May is Labor History Month in California and not many people know about it. Labor History Month was made official in California when Governor Jerry Brown signed AB 2269 which encouraged schools to commemorate May with lessons that make students aware of the role labor has played in California and the United States. This development in our recent history is what California Labor historian Fred Glass has called “one of California’s best kept secrets.”
But with labor gaining new attention through last 2021’s strike wave and ongoing high-profile organizing drives at Amazon warehouses, Starbucks, and elsewhere, perhaps it’s time people took the history of labor more seriously. When I spoke with Glass, the retired Communications Director of the California Federation of Teachers (CFT) and author of From Mission to Microchip: A History of California Labor, the first serious study of California Labor history in decades, he, not surprisingly, agreed.
On the significance of California officially promoting labor history, Glass observed that it was important because,
Most people are vaguely aware that unions were behind such advances for the working class as the eight-hour day and forty-hour work week, minimum wage and child labor laws, and workplace safety and health regulations. However, most people also don't know these actual historical events, or what it took in the way of collective effort and sacrifice to achieve them. Labor History Month, signed into law by Jerry Brown a decade ago, provides us an opportunity to explore and remember that history, and honor those who came before us and put their bodies on the line.
When I asked, Fred, who I have known and worked with for years on CFT’s labor education projects, what events stood out to him as particularly relevant for the average Californian to know, he picked three. The first, Glass explained, was one of the few General Strikes in American history,
The 1934 San Francisco General Strike—one of just fifteen or so citywide general strikes in US history—was a desperate effort during the Great Depression to support west coast maritime workers attempting to reorganize unions busted over the previous fifteen years. Conditions on ships and docks were dire, with starvation wages and daily injuries.
As with most strikes in our history, Glass notes, this one was met with fierce resistance from the bosses,
When the employers refused to recognize their unions, dockworkers, sailors and other seagoing workers went on strike. A murderous police attack led to hundreds of injuries and the deaths of two strikers. In response, the maritime strike escalated into an enormous city-wide sympathy strike, shutting down San Francisco for several days.

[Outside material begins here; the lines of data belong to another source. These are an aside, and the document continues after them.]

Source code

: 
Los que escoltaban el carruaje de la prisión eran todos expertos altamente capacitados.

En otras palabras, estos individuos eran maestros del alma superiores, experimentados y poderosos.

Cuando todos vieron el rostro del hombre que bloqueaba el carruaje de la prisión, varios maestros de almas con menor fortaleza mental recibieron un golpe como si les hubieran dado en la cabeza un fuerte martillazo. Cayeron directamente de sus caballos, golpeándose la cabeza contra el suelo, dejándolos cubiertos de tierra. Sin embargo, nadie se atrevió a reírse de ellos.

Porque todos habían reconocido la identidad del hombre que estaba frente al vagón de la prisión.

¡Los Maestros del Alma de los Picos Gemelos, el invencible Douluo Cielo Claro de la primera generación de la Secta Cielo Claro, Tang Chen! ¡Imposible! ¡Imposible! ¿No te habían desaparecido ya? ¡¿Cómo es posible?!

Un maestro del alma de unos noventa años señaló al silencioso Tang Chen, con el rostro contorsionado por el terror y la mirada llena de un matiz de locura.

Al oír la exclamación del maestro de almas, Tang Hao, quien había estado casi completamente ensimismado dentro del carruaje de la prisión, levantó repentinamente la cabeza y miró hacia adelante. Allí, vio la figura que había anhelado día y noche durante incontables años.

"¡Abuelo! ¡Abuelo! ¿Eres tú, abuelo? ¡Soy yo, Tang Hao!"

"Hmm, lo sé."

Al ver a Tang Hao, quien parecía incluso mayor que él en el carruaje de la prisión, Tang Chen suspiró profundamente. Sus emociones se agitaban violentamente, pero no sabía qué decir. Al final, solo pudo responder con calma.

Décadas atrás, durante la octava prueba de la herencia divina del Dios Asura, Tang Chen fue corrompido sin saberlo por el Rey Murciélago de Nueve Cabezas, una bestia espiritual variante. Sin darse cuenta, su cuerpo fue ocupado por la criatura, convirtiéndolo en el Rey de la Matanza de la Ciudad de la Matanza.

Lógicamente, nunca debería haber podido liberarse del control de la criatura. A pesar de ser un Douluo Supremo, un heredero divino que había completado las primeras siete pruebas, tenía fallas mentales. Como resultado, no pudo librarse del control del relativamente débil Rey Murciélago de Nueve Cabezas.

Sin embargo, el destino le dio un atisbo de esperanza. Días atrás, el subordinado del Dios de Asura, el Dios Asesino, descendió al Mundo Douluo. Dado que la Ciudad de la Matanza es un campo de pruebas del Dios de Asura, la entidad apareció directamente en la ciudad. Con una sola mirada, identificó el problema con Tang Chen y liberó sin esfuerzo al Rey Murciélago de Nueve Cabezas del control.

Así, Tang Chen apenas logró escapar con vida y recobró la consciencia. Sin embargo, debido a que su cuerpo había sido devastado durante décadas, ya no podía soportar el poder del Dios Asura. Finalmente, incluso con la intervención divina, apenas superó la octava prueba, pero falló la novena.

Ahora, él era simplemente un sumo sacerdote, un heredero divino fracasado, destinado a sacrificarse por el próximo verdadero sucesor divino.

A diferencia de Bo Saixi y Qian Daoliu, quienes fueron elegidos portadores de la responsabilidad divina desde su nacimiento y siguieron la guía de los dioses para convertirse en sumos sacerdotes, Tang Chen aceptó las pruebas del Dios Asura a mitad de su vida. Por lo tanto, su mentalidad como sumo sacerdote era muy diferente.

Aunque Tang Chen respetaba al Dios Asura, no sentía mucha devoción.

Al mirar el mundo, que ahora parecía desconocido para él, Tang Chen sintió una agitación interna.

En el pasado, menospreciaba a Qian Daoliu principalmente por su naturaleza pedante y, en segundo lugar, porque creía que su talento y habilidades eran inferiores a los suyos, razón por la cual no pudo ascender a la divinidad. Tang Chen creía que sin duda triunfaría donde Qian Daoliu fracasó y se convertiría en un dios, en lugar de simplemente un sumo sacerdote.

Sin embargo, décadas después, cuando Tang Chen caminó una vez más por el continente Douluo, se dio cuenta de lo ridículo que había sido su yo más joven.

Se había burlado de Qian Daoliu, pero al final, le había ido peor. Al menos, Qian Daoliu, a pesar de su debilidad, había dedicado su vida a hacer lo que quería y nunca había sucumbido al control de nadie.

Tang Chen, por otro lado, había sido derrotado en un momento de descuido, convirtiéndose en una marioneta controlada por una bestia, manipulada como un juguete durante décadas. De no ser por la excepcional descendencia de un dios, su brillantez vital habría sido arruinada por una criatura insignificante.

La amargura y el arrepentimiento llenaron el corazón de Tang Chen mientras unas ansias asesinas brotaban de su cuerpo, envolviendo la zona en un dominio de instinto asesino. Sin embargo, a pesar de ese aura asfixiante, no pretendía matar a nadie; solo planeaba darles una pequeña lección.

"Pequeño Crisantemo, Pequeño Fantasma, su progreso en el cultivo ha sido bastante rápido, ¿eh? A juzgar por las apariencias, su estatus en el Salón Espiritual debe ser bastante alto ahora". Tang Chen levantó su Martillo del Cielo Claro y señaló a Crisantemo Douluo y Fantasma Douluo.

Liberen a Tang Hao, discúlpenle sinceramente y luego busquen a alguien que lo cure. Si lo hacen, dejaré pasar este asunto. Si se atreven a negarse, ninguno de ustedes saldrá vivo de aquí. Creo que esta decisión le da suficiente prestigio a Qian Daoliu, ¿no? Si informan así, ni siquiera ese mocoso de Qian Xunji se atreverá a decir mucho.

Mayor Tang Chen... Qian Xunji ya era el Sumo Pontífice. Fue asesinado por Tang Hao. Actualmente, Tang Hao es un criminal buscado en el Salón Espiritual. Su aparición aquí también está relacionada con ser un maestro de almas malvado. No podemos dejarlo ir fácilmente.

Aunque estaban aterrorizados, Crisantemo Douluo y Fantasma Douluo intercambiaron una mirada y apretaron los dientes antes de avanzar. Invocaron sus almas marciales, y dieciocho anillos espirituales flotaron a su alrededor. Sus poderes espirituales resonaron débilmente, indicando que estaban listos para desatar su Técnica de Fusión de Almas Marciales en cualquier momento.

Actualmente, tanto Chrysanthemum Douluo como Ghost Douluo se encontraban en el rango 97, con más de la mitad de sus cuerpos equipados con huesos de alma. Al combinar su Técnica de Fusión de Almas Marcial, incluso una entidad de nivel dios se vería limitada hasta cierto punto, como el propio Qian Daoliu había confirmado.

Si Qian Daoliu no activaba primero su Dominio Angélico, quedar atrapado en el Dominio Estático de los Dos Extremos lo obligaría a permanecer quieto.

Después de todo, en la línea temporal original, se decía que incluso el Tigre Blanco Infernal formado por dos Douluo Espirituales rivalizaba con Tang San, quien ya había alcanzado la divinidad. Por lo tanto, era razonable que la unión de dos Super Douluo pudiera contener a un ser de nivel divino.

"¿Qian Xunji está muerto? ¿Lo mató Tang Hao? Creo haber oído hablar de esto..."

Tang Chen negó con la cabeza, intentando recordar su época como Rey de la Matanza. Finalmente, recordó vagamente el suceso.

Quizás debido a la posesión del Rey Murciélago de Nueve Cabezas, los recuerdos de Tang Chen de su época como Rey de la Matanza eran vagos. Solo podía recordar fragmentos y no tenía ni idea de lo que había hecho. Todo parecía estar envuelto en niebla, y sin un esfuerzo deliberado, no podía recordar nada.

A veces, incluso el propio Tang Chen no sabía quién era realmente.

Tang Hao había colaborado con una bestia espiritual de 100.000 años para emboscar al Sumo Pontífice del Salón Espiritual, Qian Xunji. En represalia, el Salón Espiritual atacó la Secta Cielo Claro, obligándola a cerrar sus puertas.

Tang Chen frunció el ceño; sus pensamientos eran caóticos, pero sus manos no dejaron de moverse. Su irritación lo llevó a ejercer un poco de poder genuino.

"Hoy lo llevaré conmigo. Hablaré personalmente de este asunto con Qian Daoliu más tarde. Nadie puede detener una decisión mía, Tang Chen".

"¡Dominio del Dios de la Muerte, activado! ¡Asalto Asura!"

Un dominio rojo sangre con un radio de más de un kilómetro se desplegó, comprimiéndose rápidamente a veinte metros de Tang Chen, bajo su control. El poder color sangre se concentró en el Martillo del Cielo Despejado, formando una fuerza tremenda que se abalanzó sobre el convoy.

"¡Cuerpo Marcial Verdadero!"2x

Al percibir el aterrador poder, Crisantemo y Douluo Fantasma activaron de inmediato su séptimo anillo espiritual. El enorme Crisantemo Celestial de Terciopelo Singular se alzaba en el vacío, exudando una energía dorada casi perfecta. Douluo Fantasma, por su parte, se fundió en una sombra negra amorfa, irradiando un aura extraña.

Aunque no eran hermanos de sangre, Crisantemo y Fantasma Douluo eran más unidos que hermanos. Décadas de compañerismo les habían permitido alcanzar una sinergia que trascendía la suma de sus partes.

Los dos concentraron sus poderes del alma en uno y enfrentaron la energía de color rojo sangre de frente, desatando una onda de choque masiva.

In the end, however, the workers collective effort was rewarded and as Glass elaborated,
The result: union recognition, higher wages, union-run hiring halls, and new dignity and respect for workers formerly treated with contempt. The General Strike also provided a push behind the 1935 Congressional vote creating the National Labor Relations Act (NLRA), establishing the right to collective bargaining for most private sector workers.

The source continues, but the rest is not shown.